When suicide goes awry
April 8th 2009 10:02 am
Yesterday I found out that a distant cousin of mine, I’ll call him Charlie, tried to commit suicide. He shot himself, but from my understanding, he placed the gun too far forward. Instead of blowing out his brains, he blasted off his nose and chin thus permanently disfiguring himself. Yet, he is still alive. I never knew Charlie suffered from depression, and I cannot imagine how he feels right now. He is a young man in his late twenties. He has children and a mother who loves him. Despite their pain, I feel the most empathy for Charlie, a man who failed at what was supposed to be the last task of his life.

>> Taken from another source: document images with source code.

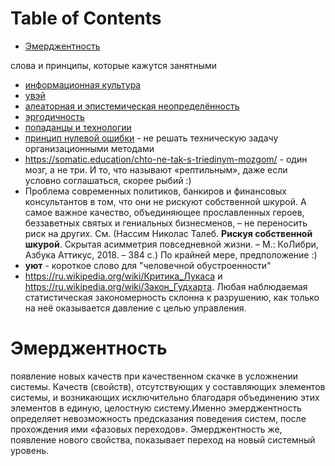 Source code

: 
# Table of Contents

-   [Эмерджентность](#orgf15d01f)

<div class="preview" id="orge3688fa">
<p>
слова и принципы, которые кажутся занятными
</p>

</div>

-   [информационная культура](../20220101/20220127173227-информационная_культура.md)
-   [увэй](../japan/20210421183239-увэи.publ.md)
-   [алеаторная и эпистемическая неопределённость](20210523141803-алеаторная_и_эпистемическая_неопределенность.md)
-   [эргодичность](20200710235900-эргодичность.md)
-   [попаданцы и технологии](../reading/20210629212448-попаданцы_и_технологии.publ.md)
-   [принцип нулевой ошибки](20210705212348-принцип_нулевои_ошибки.md) - не решать техническую задачу организационными методами
-   <https://somatic.education/chto-ne-tak-s-triedinym-mozgom/> - один мозг, а не три. И то, что называют «рептильным», даже если условно соглашаться, скорее рыбий :)
-   Проблема современных политиков, банкиров и финансовых консультантов в том, что они не рискуют собственной шкурой. А самое важное качество, объединяющее прославленных героев, беззаветных святых и гениальных бизнесменов, – не переносить риск на других. См. <taleb2018riskrus> (Нассим Николас Талеб. **Рискуя собственной шкурой**. Скрытая асимметрия повседневной жизни. – М.: КоЛибри, Азбука Аттикус, 2018. – 384 с.) По крайней мере, предположение :)
-   **уют** - короткое слово для "человечной обустроенности"
-   <https://ru.wikipedia.org/wiki/Критика_Лукаса> и <https://ru.wikipedia.org/wiki/Закон_Гудхарта>. Любая наблюдаемая статистическая закономерность склонна к разрушению, как только на неё оказывается давление с целью управления.


<a id="orgf15d01f"></a>

# Эмерджентность

появление новых качеств при качественном скачке в усложнении системы. Качеств (свойств), отсутствующих у составляющих элементов системы, и возникающих исключительно благодаря объединению этих элементов в единую, целостную систему.Именно эмерджентность определяет невозможность предсказания поведения систем, после прохождения ими «фазовых переходов». Эмерджентность же, появление нового свойства, показывает переход на новый системный уровень.

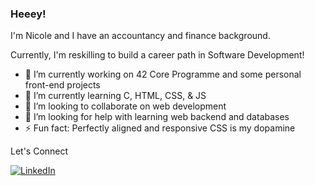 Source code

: ### Heeey!

I'm Nicole and I have an accountancy and finance background.

Currently, I'm reskilling to build a career path in Software Development!

- 🔭 I’m currently working on 42 Core Programme and some personal front-end projects
- 🌱 I’m currently learning C, HTML, CSS, & JS
- 👯 I’m looking to collaborate on web development
- 🤔 I’m looking for help with learning web backend and databases 
- ⚡ Fun fact: Perfectly aligned and responsive CSS is my dopamine

Let's Connect

[![LinkedIn](https://img.shields.io/badge/-LinkedIn-0e76a8?style=flat-square&logo=linkedin&logoColor=white)](https://www.linkedin.com/in/nicole-chee-246b77194/)
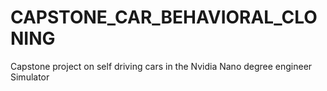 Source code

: # CAPSTONE_CAR_BEHAVIORAL_CLONING
Capstone project on self driving cars in the Nvidia Nano degree engineer Simulator
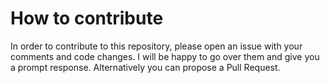 # How to contribute

In order to contribute to this repository, please open an issue with your comments and code changes. I will be happy to go over them and give you a prompt response. Alternatively you can propose a Pull Request.

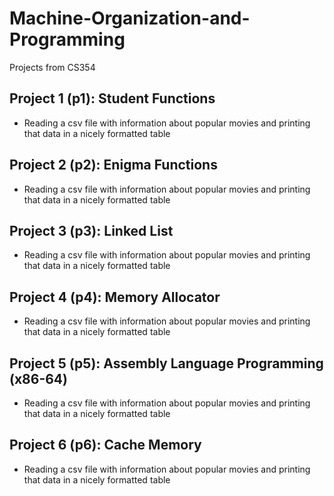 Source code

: # Machine-Organization-and-Programming
Projects from CS354

## Project 1 (p1): Student Functions
-  Reading a csv file with information about popular movies and printing that data in a nicely formatted table

## Project 2 (p2): Enigma Functions
-  Reading a csv file with information about popular movies and printing that data in a nicely formatted table

## Project 3 (p3): Linked List
-  Reading a csv file with information about popular movies and printing that data in a nicely formatted table

## Project 4 (p4): Memory Allocator
-  Reading a csv file with information about popular movies and printing that data in a nicely formatted table

## Project 5 (p5): Assembly Language Programming (x86-64)
-  Reading a csv file with information about popular movies and printing that data in a nicely formatted table

## Project 6 (p6): Cache Memory
-  Reading a csv file with information about popular movies and printing that data in a nicely formatted table
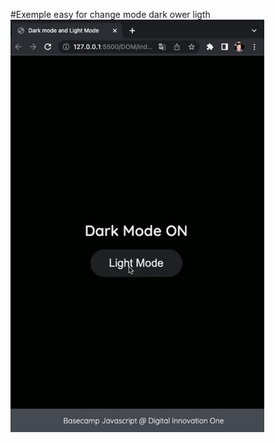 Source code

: #Exemple easy for change mode dark ower ligth
![dark mode](https://github.com/nelsoneo/darkMode/blob/main/dark-ligth-mode.gif)
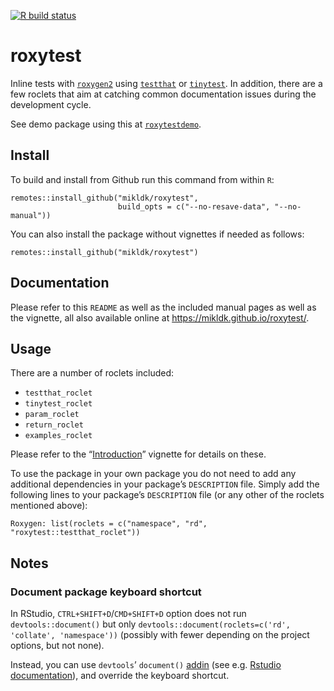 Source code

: 
<!-- README.md is generated from README.Rmd. Please edit only README.Rmd! -->
<!-- badges: start -->

[![R build
status](https://github.com/mikldk/roxytest/workflows/R-CMD-check/badge.svg)](https://github.com/mikldk/roxytest/actions)
<!-- badges: end -->

# roxytest

Inline tests with
[`roxygen2`](https://cran.r-project.org/package=roxygen2) using
[`testthat`](https://cran.r-project.org/package=testthat) or
[`tinytest`](https://cran.r-project.org/package=tinytest). In addition,
there are a few roclets that aim at catching common documentation issues
during the development cycle.

See demo package using this at
[`roxytestdemo`](https://github.com/mikldk/roxytestdemo).

## Install

To build and install from Github run this command from within `R`:

    remotes::install_github("mikldk/roxytest", 
                            build_opts = c("--no-resave-data", "--no-manual"))

You can also install the package without vignettes if needed as follows:

    remotes::install_github("mikldk/roxytest")

## Documentation

Please refer to this `README` as well as the included manual pages as
well as the vignette, all also available online at
<https://mikldk.github.io/roxytest/>.

## Usage

There are a number of roclets included:

- `testthat_roclet`
- `tinytest_roclet`
- `param_roclet`
- `return_roclet`
- `examples_roclet`

Please refer to the
“[Introduction](https://mikldk.github.io/roxytest/articles/introduction.html)”
vignette for details on these.

To use the package in your own package you do not need to add any
additional dependencies in your package’s `DESCRIPTION` file. Simply add
the following lines to your package’s `DESCRIPTION` file (or any other
of the roclets mentioned above):

    Roxygen: list(roclets = c("namespace", "rd", "roxytest::testthat_roclet"))

## Notes

### Document package keyboard shortcut

In RStudio, `CTRL+SHIFT+D`/`CMD+SHIFT+D` option does not run
`devtools::document()` but only
`devtools::document(roclets=c('rd', 'collate', 'namespace'))` (possibly
with fewer depending on the project options, but not none).

Instead, you can use `devtools`’ `document()`
[addin](https://github.com/r-lib/devtools/pull/2188) (see e.g. [Rstudio
documentation](https://rstudio.github.io/rstudioaddins/)), and override
the keyboard shortcut.
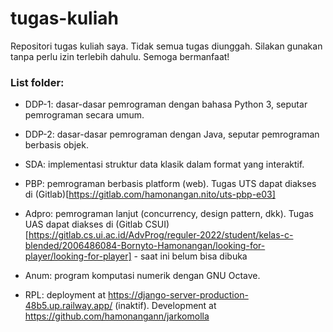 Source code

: # tugas-kuliah

Repositori tugas kuliah saya. Tidak semua tugas diunggah. Silakan gunakan tanpa perlu izin terlebih dahulu. Semoga bermanfaat!

### List folder: 

- DDP-1: dasar-dasar pemrograman dengan bahasa Python 3, seputar pemrograman secara umum.

- DDP-2: dasar-dasar pemrograman dengan Java, seputar pemrograman berbasis objek.

- SDA: implementasi struktur data klasik dalam format yang interaktif.

- PBP: pemrograman berbasis platform (web). Tugas UTS dapat diakses di (Gitlab)[https://gitlab.com/hamonangan.nito/uts-pbp-e03]

- Adpro: pemrograman lanjut (concurrency, design pattern, dkk). Tugas UAS dapat diakses di (Gitlab CSUI)[https://gitlab.cs.ui.ac.id/AdvProg/reguler-2022/student/kelas-c-blended/2006486084-Bornyto-Hamonangan/looking-for-player/looking-for-player] - saat ini belum bisa dibuka

- Anum: program komputasi numerik dengan GNU Octave.

- RPL: deployment at https://django-server-production-48b5.up.railway.app/ (inaktif). Development at https://github.com/hamonangann/jarkomolla
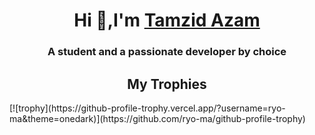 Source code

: <div>
<h1 align="center">Hi 👋,I'm <a href="https://tamzidazam.eu.org">Tamzid Azam</a></h1>
<h3 align="center">A student and a passionate developer by choice</h3>
</div>
<h2 align="center">My Trophies</h2>
[![trophy](https://github-profile-trophy.vercel.app/?username=ryo-ma&theme=onedark)](https://github.com/ryo-ma/github-profile-trophy)
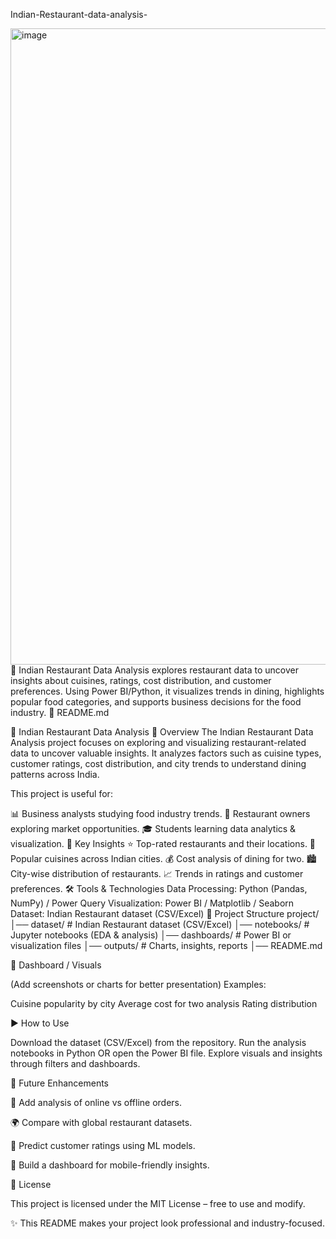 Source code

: Indian-Restaurant-data-analysis-

<img width="1920" height="1018" alt="image" src="https://github.com/user-attachments/assets/39863292-0519-458e-a036-2c6d5eb9c56d" />
🍴 Indian Restaurant Data Analysis explores restaurant data to uncover insights about cuisines, ratings, cost distribution, and customer preferences. Using Power BI/Python, it visualizes trends in dining, highlights popular food categories, and supports business decisions for the food industry. 🔹 README.md

🍴 Indian Restaurant Data Analysis
📖 Overview
The Indian Restaurant Data Analysis project focuses on exploring and visualizing restaurant-related data to uncover valuable insights.
It analyzes factors such as cuisine types, customer ratings, cost distribution, and city trends to understand dining patterns across India.

This project is useful for:

📊 Business analysts studying food industry trends.
🏪 Restaurant owners exploring market opportunities.
🎓 Students learning data analytics & visualization.
🚀 Key Insights
⭐ Top-rated restaurants and their locations.
🍛 Popular cuisines across Indian cities.
💰 Cost analysis of dining for two.
🏙️ City-wise distribution of restaurants.
📈 Trends in ratings and customer preferences.
🛠️ Tools & Technologies
Data Processing: Python (Pandas, NumPy) / Power Query
Visualization: Power BI / Matplotlib / Seaborn
Dataset: Indian Restaurant dataset (CSV/Excel)
📂 Project Structure
project/ │── dataset/ # Indian Restaurant dataset (CSV/Excel) │── notebooks/ # Jupyter notebooks (EDA & analysis) │── dashboards/ # Power BI or visualization files │── outputs/ # Charts, insights, reports │── README.md

📸 Dashboard / Visuals

(Add screenshots or charts for better presentation)
Examples:

Cuisine popularity by city
Average cost for two analysis
Rating distribution

▶️ How to Use

Download the dataset (CSV/Excel) from the repository.
Run the analysis notebooks in Python OR open the Power BI file.
Explore visuals and insights through filters and dashboards.

🔮 Future Enhancements

🍲 Add analysis of online vs offline orders.

🌍 Compare with global restaurant datasets.

🧠 Predict customer ratings using ML models.

📱 Build a dashboard for mobile-friendly insights.

📜 License

This project is licensed under the MIT License – free to use and modify.

✨ This README makes your project look professional and industry-focused.



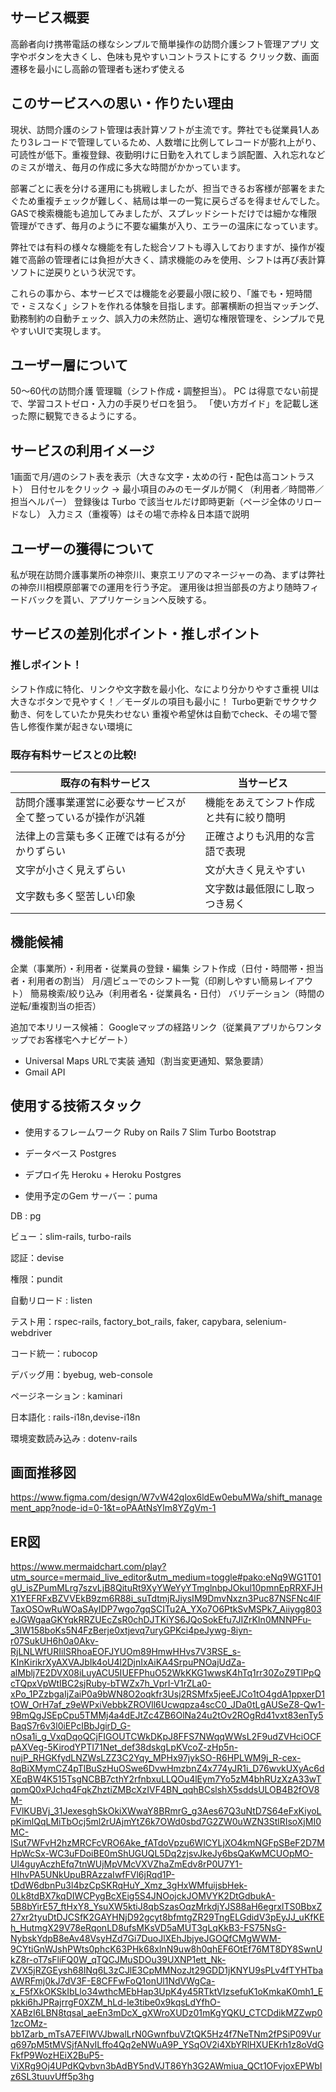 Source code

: ## サービス概要
高齢者向け携帯電話の様なシンプルで簡単操作の訪問介護シフト管理アプリ
文字やボタンを大きくし、色味も見やすいコントラストにする
クリック数、画面遷移を最小にし高齢の管理者も迷わず使える

## このサービスへの思い・作りたい理由
現状、訪問介護のシフト管理は表計算ソフトが主流です。弊社でも従業員1人あたり3レコードで管理しているため、人数増に比例してレコードが膨れ上がり、可読性が低下。重複登録、夜勤明けに日勤を入れてしまう誤配置、入れ忘れなどのミスが増え、毎月の作成に多大な時間がかかっています。

部署ごとに表を分ける運用にも挑戦しましたが、担当できるお客様が部署をまたぐため重複チェックが難しく、結局は単一の一覧に戻らざるを得ませんでした。GASで検索機能も追加してみましたが、スプレッドシートだけでは細かな権限管理ができず、毎月のように不要な編集が入り、エラーの温床になっています。

弊社では有料の様々な機能を有した総合ソフトも導入しておりますが、操作が複雑で高齢の管理者には負担が大きく、請求機能のみを使用、シフトは再び表計算ソフトに逆戻りという状況です。

これらの事から、本サービスでは機能を必要最小限に絞り、「誰でも・短時間で・ミスなく」シフトを作れる体験を目指します。部署横断の担当マッチング、勤務制約の自動チェック、誤入力の未然防止、適切な権限管理を、シンプルで見やすいUIで実現します。

## ユーザー層について
50〜60代の訪問介護 管理職（シフト作成・調整担当）。
PC は得意でない前提で、学習コストゼロ・入力の手戻りゼロを狙う。
「使い方ガイド」を記載し迷った際に観覧できるようにする。

## サービスの利用イメージ
1画面で月/週のシフト表を表示（大きな文字・太めの行・配色は高コントラスト）
日付セルをクリック → 最小項目のみのモーダルが開く（利用者／時間帯／担当ヘルパー）
登録後は Turbo で該当セルだけ即時更新（ページ全体のリロードなし）
入力ミス（重複等）はその場で赤枠＆日本語で説明

## ユーザーの獲得について
私が現在訪問介護事業所の神奈川、東京エリアのマネージャーの為、まずは弊社の神奈川相模原部署での運用を行う予定。
運用後は担当部長の方より随時フィードバックを貰い、アプリケーションへ反映する。

## サービスの差別化ポイント・推しポイント
### 推しポイント！
シフト作成に特化、リンクや文字数を最小化、なにより分かりやすさ重視
UIは大きなボタンで見やすく！／モーダルの項目も最小に！
Turbo更新でサクサク動き、何をしていたか見失わせない
重複や希望休は自動でcheck、その場で警告し修復作業が起きない環境に

### 既存有料サービスとの比較!
| 既存の有料サービス | 当サービス |
|---------|---------|
| 訪問介護事業運営に必要なサービスが全て整っているが操作が汎雑 | 機能をあえてシフト作成と共有に絞り簡明|
| 法律上の言葉も多く正確では有るが分かりずらい | 正確さよりも汎用的な言語で表現 |
|文字が小さく見えずらい|文が大きく見えやすい|
|文字数も多く堅苦しい印象|文字数は最低限にし取っつき易く|

## 機能候補
企業（事業所）・利用者・従業員の登録・編集
シフト作成（日付・時間帯・担当者・利用者の割当）
月/週ビューでのシフト一覧（印刷しやすい簡易レイアウト）
簡易検索/絞り込み（利用者名・従業員名・日付）
バリデーション（時間の逆転/重複割当の拒否）

追加で本リリース候補：
Googleマップの経路リンク（従業員アプリからワンタップでお客様宅へナビゲート）
- Universal Maps URLで実装
通知（割当変更通知、緊急要請）
- Gmail API

## 使用する技術スタック
- 使用するフレームワーク
Ruby on Rails 7
Slim
Turbo
Bootstrap

- データベース
Postgres

- デプロイ先
Heroku + Heroku Postgres

- 使用予定のGem
サーバー：puma

DB : pg

ビュー：slim-rails, turbo-rails

認証：devise

権限：pundit

自動リロード : listen

テスト用：rspec-rails, factory_bot_rails, faker, capybara, selenium-webdriver

コード統一：rubocop

デバッグ用：byebug, web-console

ページネーション : kaminari

日本語化 : rails-i18n,devise-i18n

環境変数読み込み : dotenv-rails

## 画面推移図
https://www.figma.com/design/W7vW42qlox6ldEw0ebuMWa/shift_management_app?node-id=0-1&t=oPAAtNsYlm8YZgVm-1

## ER図
https://www.mermaidchart.com/play?utm_source=mermaid_live_editor&utm_medium=toggle#pako:eNq9WG1T01gU_isZPumMLrg7szvLjB8QituRt9XyYWeYyYTmglnbpJOkul10pmnEpRRXFJHX1YEFRFxBZVVEkB9zm6R88i_suTdtmjRJiysIM9DmvNxzn3Puc87NSFNc4lFTaxOSOwRuWOaSAyIDP7wgo7gqSCITu2A_YXo7O6PtkSvMSPk7_Aiiygg803eJGWgaaGKYqkRRZUEcZsR0chDJTKiYS6JQoSokEfu7JIZrKIn0MNNPFu-_3IW158boKs5N4FzBerje0xtjevq7uryGPKci4peJywg-8iyn-r07SukUH6h0a0Akv-RjLNLWfURIiISRhoaEOFJYUOm89HmwHHvs7V3RSE_s-KInKirikrXyAXVAJbIk4oU4l2DjnIxAiKA4SrpuPNOajUdZa-alMblj7E2DVX08iLuyACU5IUEFPhuO52WkKKG1wwsK4hTq1rr30ZoZ9TlPpQcTQpxVpWtIBC2sjRuby-bTWZx7h_VprI-V1rZLa0-xPo_1PZzbgaIjZaiP0a9bWN8O2oqkfr3Usj2RSMfx5jeeEJCo1tO4gdA1ppxerD1tOW_OrH7af_z9eWPxiVebbkZROVll6Ucwqpza4scC0_JDa0tLgAUSeZ8-Qw1-9BmQgJSEpCpu5TMMj4a4dEJtZc4ZB6OlNa24u2tOv2ROgRd41vxt83enTy5BaqS7r6v3l0iEPcIBbJgirD_G-nOsa1i_g_VxqDqoQCjFIGOUTCWkDKpJ8FFS7NWqqWWsL2F9udZVHciOCFpAXVeg-5KirodYPTI71Net_def38dskgLpKVcoZ-zHp5n-nujP_RHGKfydLNZWsLZZ3C2Yqy_MPHx97jykSO-R6HPLWM9j_R-cex-8qBiXMymCZ4pTlBuSzHuOSwe6DvwHmzbnZ4x774yJR1i_D76wvkUXyAc6dXEqBW4K515TsgNCBB7cthY2rfnbxuLLQOu4lEym7Yo5zM4bhRUzXzA33wTqpmQ0xPJchq4FqkZhztiZMBcXzIVF4BN_qqhBCslshX5sddsULOB4B2fOV8M-FVlKUBVj_31JexesghSkOkiXWwaY8BRmrG_g3Aes67Q3uNtD7S64eFxKiyoLpKimlQqLMiTbOcj5ml2rUAjmYtZ6k7OWd0sbd7G2ZW0uWZN3StlRIsoXjMI0MC-ISut7WFvH2hzMRCFcVRO6Ake_fATdoVpzu6WlCYLjXO4kmNGFpSBeF2D7MHpWcSx-WC3uFDoiBE0mShUGUQL5Dq2zjsvJkeJy6bsQaKwMCUOpMO-Ul4guyAczhEfq7tnWUjMpVMcVXVZhaZmEdv8rP0U7Y1-HIhvPA5UNkUpuBRAzzaIwfFVl6jRqd1P-tDdW6dbnPu3l4bzCpSKRqHuY_Xmz_3gHxWMfuijsbHek-0Lk8tdBX7kqDIWCPygBcXEig5S4JNOojckJOMVYK2DtGdbukA-5B8bYirE57_ftHxY8_YsuXW5ktiJ8qbSzasOqzMrkdjYJS88aH6egrxlTS0BbxZ27xr2tyuDtDJCSfK2GAYHNjD92gcyt8bfmtgZR29TngELGdidV3pEyJJ_uKfKEh_HutmgX29V78eRqonLD8ufsMKsVD5aMUT3gLqKkB3-FS75NsG-NybskYdpB8eAv48VsyHZd7Gi7DuoJlXEhJbjyeJGOQfCMgWWM-9CYtiGnWJshPWts0phcK63PHk68xlnN9uw8h0qhEF6OtEf76MT8DY8SwnUkZ8r-oT7sFliFQ0W_qTQCJMuSDOu39UXNP1ett_Nk-ZVX5jRZGEysh68INq6L3zCJlE3CpMMNozJt29GDD1jKNYU9sPLv4fTYHTbaAWRFmj0kJ7dV3F-E8CFFwFoQ1onUl1NdVWgCa-x_F5fXkOKSkIbLlo34wthcMEbHap3UpK4y45RTktVIzsefuK1oKmkaK0mh1_Epkki6hJPRajrrgF0XZM_hLd-le3tibe0x9kqsLdYfhO-XABzI6LBN8tqsal_aeEn3mDcX_gXWroXUDz01mKgYQKU_CTCDdikMZZwp01zcOMz-bb1Zarb_mTsA7EFIWVJbwalLrN0GwnfbuVZtQK5Hz4f7NeTNm2fPSiP09Vurq697pM5tMVSjfANvILffo4Qq2eNWuA9P_YSqOV2i4XbYRlHXUEKrh1z8oVdGFkfP9WozHEiX2BuP5-ViXRg9Oj4UPdKQvbvn3bAdBY5ndVJT86Yh3G2AWmiua_QCt1OFvjoxEPWbIz6SL3tuuvUff5p3hg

Today is Adrienne’s birthday, and I can’t help thinking about her own battle with depression that wasn’t cured, but was certainly tempered by her diagnosis of liver cancer. Though the sadness lingered, she wanted to live more than anything … the irony overwhelms me. Had she lived, I don’t think Adrienne would have ever been suicidal again … melancholy—sure … willing to end her own life—no.
So I wonder what will happen to Charlie … will this terrible tragedy lead to some sort of epiphany? Or will he look in the mirror after months of reconstructive surgery and reach for the nearest razor blade? I don’t have the answers, but having been there myself, I don’t want Charlie to be in pain. So you do whatever you need to do Charlie, no matter what you decide—we will always love you.